▸ **THE PROBLEM**: Print all of the data exactly, but drop the pictures.

[Stored data]

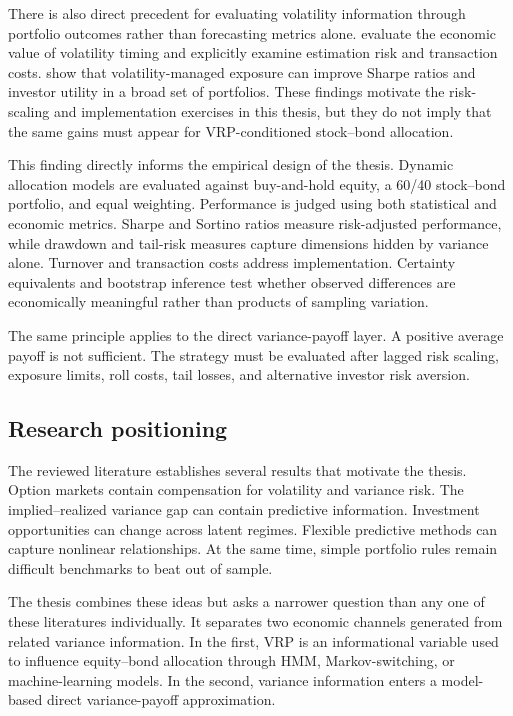 There is also direct precedent for evaluating volatility information through portfolio outcomes rather than forecasting metrics alone. \textcite{FlemingKirbyOstdiek2001} evaluate the economic value of volatility timing and explicitly examine estimation risk and transaction costs. \textcite{MoreiraMuir2017} show that volatility-managed exposure can improve Sharpe ratios and investor utility in a broad set of portfolios. These findings motivate the risk-scaling and implementation exercises in this thesis, but they do not imply that the same gains must appear for VRP-conditioned stock--bond allocation.

This finding directly informs the empirical design of the thesis. Dynamic allocation models are evaluated against buy-and-hold equity, a 60/40 stock--bond portfolio, and equal weighting. Performance is judged using both statistical and economic metrics. Sharpe and Sortino ratios measure risk-adjusted performance, while drawdown and tail-risk measures capture dimensions hidden by variance alone. Turnover and transaction costs address implementation. Certainty equivalents and bootstrap inference test whether observed differences are economically meaningful rather than products of sampling variation.

The same principle applies to the direct variance-payoff layer. A positive average payoff is not sufficient. The strategy must be evaluated after lagged risk scaling, exposure limits, roll costs, tail losses, and alternative investor risk aversion.

\subsection{Research positioning}

The reviewed literature establishes several results that motivate the thesis. Option markets contain compensation for volatility and variance risk. The implied--realized variance gap can contain predictive information. Investment opportunities can change across latent regimes. Flexible predictive methods can capture nonlinear relationships. At the same time, simple portfolio rules remain difficult benchmarks to beat out of sample.

The thesis combines these ideas but asks a narrower question than any one of these literatures individually. It separates two economic channels generated from related variance information. In the first, VRP is an informational variable used to influence equity--bond allocation through HMM, Markov-switching, or machine-learning models. In the second, variance information enters a model-based direct variance-payoff approximation.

▸ **FINISHED TASK**:
 There is also direct precedent for evaluating volatility information through portfolio outcomes rather than forecasting metrics alone. \textcite{FlemingKirbyOstdiek2001} evaluate the economic value of volatility timing and explicitly examine estimation risk and transaction costs. \textcite{MoreiraMuir2017} show that volatility-managed exposure can improve Sharpe ratios and investor utility in a broad set of portfolios. These findings motivate the risk-scaling and implementation exercises in this thesis, but they do not imply that the same gains must appear for VRP-conditioned stock--bond allocation.

This finding directly informs the empirical design of the thesis. Dynamic allocation models are evaluated against buy-and-hold equity, a 60/40 stock--bond portfolio, and equal weighting. Performance is judged using both statistical and economic metrics. Sharpe and Sortino ratios measure risk-adjusted performance, while drawdown and tail-risk measures capture dimensions hidden by variance alone. Turnover and transaction costs address implementation. Certainty equivalents and bootstrap inference test whether observed differences are economically meaningful rather than products of sampling variation.

The same principle applies to the direct variance-payoff layer. A positive average payoff is not sufficient. The strategy must be evaluated after lagged risk scaling, exposure limits, roll costs, tail losses, and alternative investor risk aversion.

\subsection{Research positioning}

The reviewed literature establishes several results that motivate the thesis. Option markets contain compensation for volatility and variance risk. The implied--realized variance gap can contain predictive information. Investment opportunities can change across latent regimes. Flexible predictive methods can capture nonlinear relationships. At the same time, simple portfolio rules remain difficult benchmarks to beat out of sample.

The thesis combines these ideas but asks a narrower question than any one of these literatures individually. It separates two economic channels generated from related variance information. In the first, VRP is an informational variable used to influence equity--bond allocation through HMM, Markov-switching, or machine-learning models. In the second, variance information enters a model-based direct variance-payoff approximation.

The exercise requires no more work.